U.S. President Barack Obama defended his Afghanistan policy Wednesday, as the central Asian nation is embroiled in anti-American unrests stemming from inappropriate handling of religious material by U.S. soldiers.
Thousands of Afghan people staged protest demonstration on Feb. 22, 2012, over a report that foreign soldiers improperly disposed and burned copies of the Muslim holy book Koran. [Xinhua]
In an interview with U.S. broadcaster ABC at the White House to be aired later in the evening, Obama said he is "confident" the United States will be able to stay on the path that will gradually withdraw troops and handing over the security lead to Afghan forces by the end of 2014.
"War is a tough business, and never goes in a perfectly good path. But because of the stick-to-it-ness of our teams, I feel confident that we can stay on a path that, by the end of 2014, our troops will be out and will not be in a combat role, and Afghans will have capacity, just as Iraqis, to secure their own country," said Obama, according to excerpts made available by ABC.

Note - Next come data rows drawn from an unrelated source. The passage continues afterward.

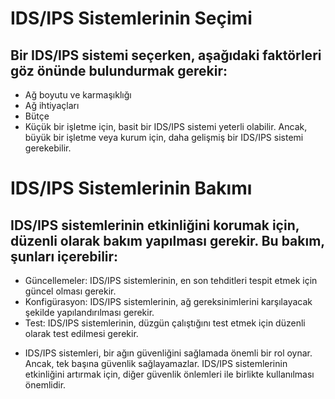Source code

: # IDS/IPS Sistemlerinin Seçimi

## Bir IDS/IPS sistemi seçerken, aşağıdaki faktörleri göz önünde bulundurmak gerekir:

- Ağ boyutu ve karmaşıklığı
- Ağ ihtiyaçları
- Bütçe
- Küçük bir işletme için, basit bir IDS/IPS sistemi yeterli olabilir. Ancak, büyük bir işletme veya kurum için, daha gelişmiş bir IDS/IPS sistemi gerekebilir.

# IDS/IPS Sistemlerinin Bakımı

## IDS/IPS sistemlerinin etkinliğini korumak için, düzenli olarak bakım yapılması gerekir. Bu bakım, şunları içerebilir:

- Güncellemeler: IDS/IPS sistemlerinin, en son tehditleri tespit etmek için güncel olması gerekir.
- Konfigürasyon: IDS/IPS sistemlerinin, ağ gereksinimlerini karşılayacak şekilde yapılandırılması gerekir.
- Test: IDS/IPS sistemlerinin, düzgün çalıştığını test etmek için düzenli olarak test edilmesi gerekir.

* IDS/IPS sistemleri, bir ağın güvenliğini sağlamada önemli bir rol oynar. Ancak, tek başına güvenlik sağlayamazlar. IDS/IPS sistemlerinin etkinliğini artırmak için, diğer güvenlik önlemleri ile birlikte kullanılması önemlidir.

Obama said his formal apology to Afghan President Hamid Karzai for the burning of Koran by U.S. troops last week, is aimed at curbing further danger to U.S. troops on the ground. He said it has "calmed things down" after the incident sparked an outbreak of violence across the country, but the U.S. side is "not out of the woods yet."
"As difficult as Afghanistan has been, we are making progress because of the extraordinary service of our men and women in uniform," Obama claimed. "The overwhelming majority of Afghan troops have welcomed and benefited from the training and partnering that we're doing."